For roughly the first 50 minutes of “Parkland: Inside Building 12,” students and teachers recall last year’s attack at Marjory Stoneman Douglas High School in harrowing detail: who heard what and when, who hid where, which doors were locked, who was bleeding or killed. Much of the second hour is then devoted to remembering the 17 dead, one by one. At the close, when Emma González is shown reciting their names at the March for Our Lives rally, we have a mental image of each person.
The movie, directed by Charlie Minn, is unbearable to watch, yet its centering of first-person testimony — supplemented with floor plans of the building and phone footage from that day — makes the massacre immediate in a way that sometimes gets lost in news coverage or political debates. As you watch the teacher Ernie Rospierski say he’s been avoiding thinking about could-haves and should-haves or hear descriptions of how precariously positioned the student Maddy Wilford was after being shot, it’s impossible to avoid the sense that their survival came down to chance. These could easily be other shootings or other survivors.

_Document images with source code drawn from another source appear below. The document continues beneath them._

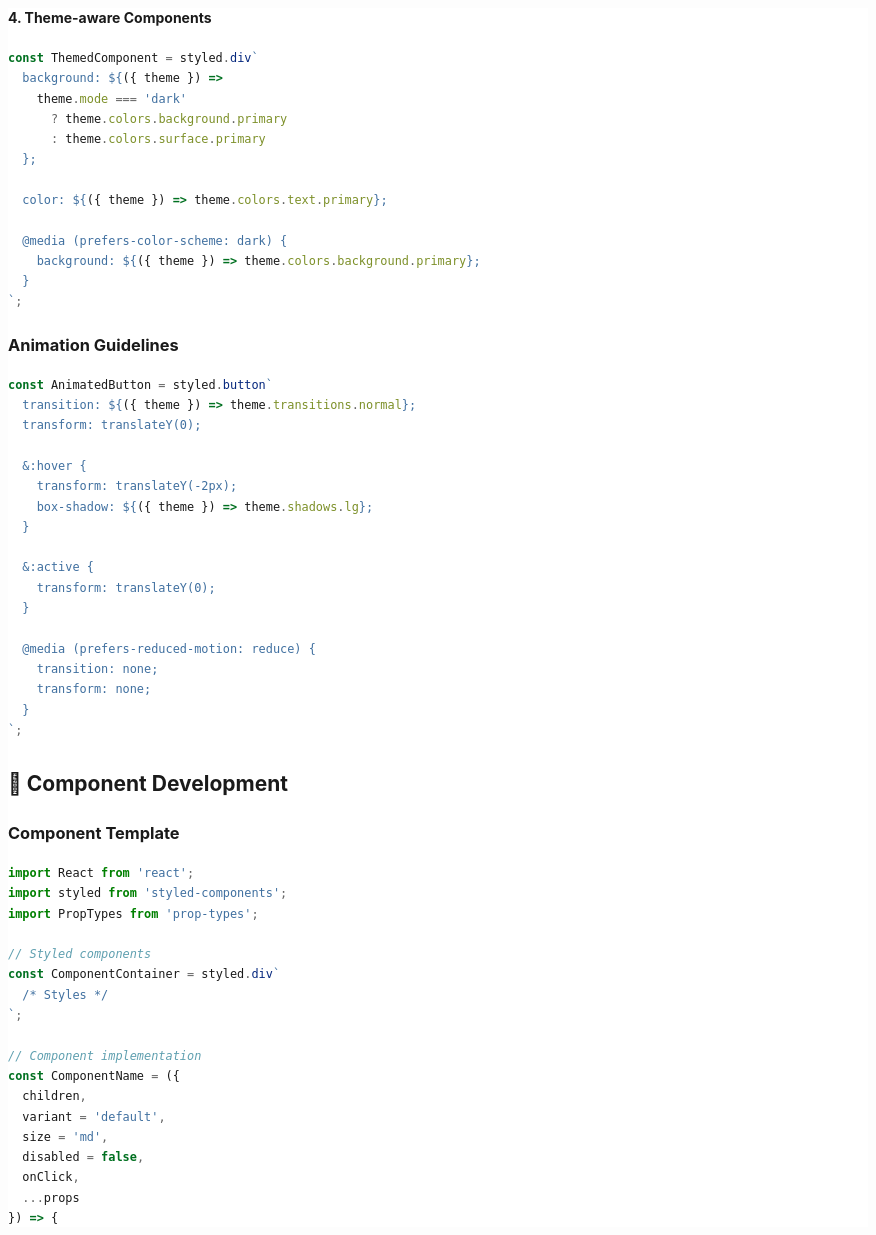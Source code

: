 #### 4. Theme-aware Components

```javascript
const ThemedComponent = styled.div`
  background: ${({ theme }) =>
    theme.mode === 'dark'
      ? theme.colors.background.primary
      : theme.colors.surface.primary
  };

  color: ${({ theme }) => theme.colors.text.primary};

  @media (prefers-color-scheme: dark) {
    background: ${({ theme }) => theme.colors.background.primary};
  }
`;
```

### Animation Guidelines

```javascript
const AnimatedButton = styled.button`
  transition: ${({ theme }) => theme.transitions.normal};
  transform: translateY(0);

  &:hover {
    transform: translateY(-2px);
    box-shadow: ${({ theme }) => theme.shadows.lg};
  }

  &:active {
    transform: translateY(0);
  }

  @media (prefers-reduced-motion: reduce) {
    transition: none;
    transform: none;
  }
`;
```

## 🔧 Component Development

### Component Template

```javascript
import React from 'react';
import styled from 'styled-components';
import PropTypes from 'prop-types';

// Styled components
const ComponentContainer = styled.div`
  /* Styles */
`;

// Component implementation
const ComponentName = ({
  children,
  variant = 'default',
  size = 'md',
  disabled = false,
  onClick,
  ...props
}) => {
```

In fact, Minn has also made documentaries (presumably with the same approach) on the Pulse nightclub and Las Vegas shootings, and at times this hasty, low-budget production gives off an unfortunate air of ambulance chasing. Music cues provide unnecessary goosing; cheap re-enactments trace the shooter’s whereabouts; and the director, who is sometimes on camera, intersperses good questions with manipulative prods to his grieving subjects.
But the subjects are there, and to the extent that “Parkland: Inside Building 12” is a memorial, not a documentary, it has a raw power.